Making an investment can be a daunting task. It is imperative to know what is at stake, where are you parking your hard earned money, and what are the returns. Acquisition of this kind of knowledge is not always easy. This is why let us tell you in details what are debt funds and why these funds are an excellent investment choice in the fixed income space in 2019.
What are Debt Funds?
Just like a mutual fund or an exchange-traded fund, a debt fund is a pool of investment. Debt funds are designed to invest in fixed income investments like Government Securities, Treasury Bills, Corporate Bonds, and Money Market Instruments. Most people invest in debt funds to earn a regular and steady income and gain from capital appreciation. Some of the debt funds selling like hot cakes in the investment space include Fixed Maturity Debt Funds, Credit Opportunities Funds, Gilt Funds, Liquid Debt Funds, Short-Term Debt Funds, Ultra Short Term Debt Funds, Income Funds, and Dynamic Bond Funds.

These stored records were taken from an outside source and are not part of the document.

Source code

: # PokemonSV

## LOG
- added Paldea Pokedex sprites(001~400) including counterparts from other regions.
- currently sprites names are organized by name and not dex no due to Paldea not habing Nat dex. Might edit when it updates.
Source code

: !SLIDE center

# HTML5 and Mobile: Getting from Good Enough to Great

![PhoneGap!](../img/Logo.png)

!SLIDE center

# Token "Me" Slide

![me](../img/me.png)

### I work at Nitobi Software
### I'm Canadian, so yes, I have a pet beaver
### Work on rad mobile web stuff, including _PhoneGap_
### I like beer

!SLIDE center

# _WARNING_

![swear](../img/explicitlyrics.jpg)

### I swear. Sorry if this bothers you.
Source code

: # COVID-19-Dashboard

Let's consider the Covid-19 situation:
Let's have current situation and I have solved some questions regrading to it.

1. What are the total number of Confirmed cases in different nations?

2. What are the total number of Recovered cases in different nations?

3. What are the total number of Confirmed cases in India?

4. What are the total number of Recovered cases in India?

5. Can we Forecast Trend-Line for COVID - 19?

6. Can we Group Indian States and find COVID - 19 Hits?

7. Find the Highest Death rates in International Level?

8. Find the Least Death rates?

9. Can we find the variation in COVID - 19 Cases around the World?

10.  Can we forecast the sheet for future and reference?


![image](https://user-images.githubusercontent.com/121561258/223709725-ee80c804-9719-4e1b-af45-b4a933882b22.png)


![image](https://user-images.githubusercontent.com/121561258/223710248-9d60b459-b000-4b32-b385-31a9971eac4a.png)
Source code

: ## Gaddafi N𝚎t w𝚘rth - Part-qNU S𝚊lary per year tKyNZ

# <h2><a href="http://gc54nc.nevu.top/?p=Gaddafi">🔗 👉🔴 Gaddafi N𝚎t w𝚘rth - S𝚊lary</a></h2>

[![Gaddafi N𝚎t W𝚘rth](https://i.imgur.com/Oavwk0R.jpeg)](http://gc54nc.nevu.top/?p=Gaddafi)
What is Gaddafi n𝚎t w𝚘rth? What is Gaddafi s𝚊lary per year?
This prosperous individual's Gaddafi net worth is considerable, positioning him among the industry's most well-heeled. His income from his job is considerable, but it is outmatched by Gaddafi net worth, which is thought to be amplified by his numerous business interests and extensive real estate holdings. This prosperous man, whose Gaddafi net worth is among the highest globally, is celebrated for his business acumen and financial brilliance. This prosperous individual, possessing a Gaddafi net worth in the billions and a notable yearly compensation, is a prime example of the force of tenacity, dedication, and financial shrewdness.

What are the reasons that you should invest in Debt Funds this year?
Here are some of the reasons why you should invest in debt funds in 2019.
SEBI’s favorable new rules for Debt Funds in 2019
SEBI has suggested several measures which hold the potential to make Debt Funds much safer than they are currently. Here are some of the suggested changes. These measures are intended to derisk portfolios, enhance liquidity, and improve diversification.
- The liquid funds are required to invest at least 20% of their assets in safer investments such as Government Securities and Treasury Bills. This is expected to increase their liquidity and strengthen their capability to tackle redemption pressure should it arise at any point in time. This will also ensure that they will not have to sell off good securities in order to raise funds.
- SEBI has divided the 15% exposure to Housing Finance Companies (HFC) to 5 % exposure to affordable housing and 10% exposure to HFCs. This is an efficient risk containment effort that is expected to boost the affordable housing sector, and the risk exposure of the HFCs will be brought down. This is a positive move from the investor perspective.
- SEBI proposes to implement only a 20% cap on sectors down from a current 25%. This will improve sectorial diversification and decrease concentration risks.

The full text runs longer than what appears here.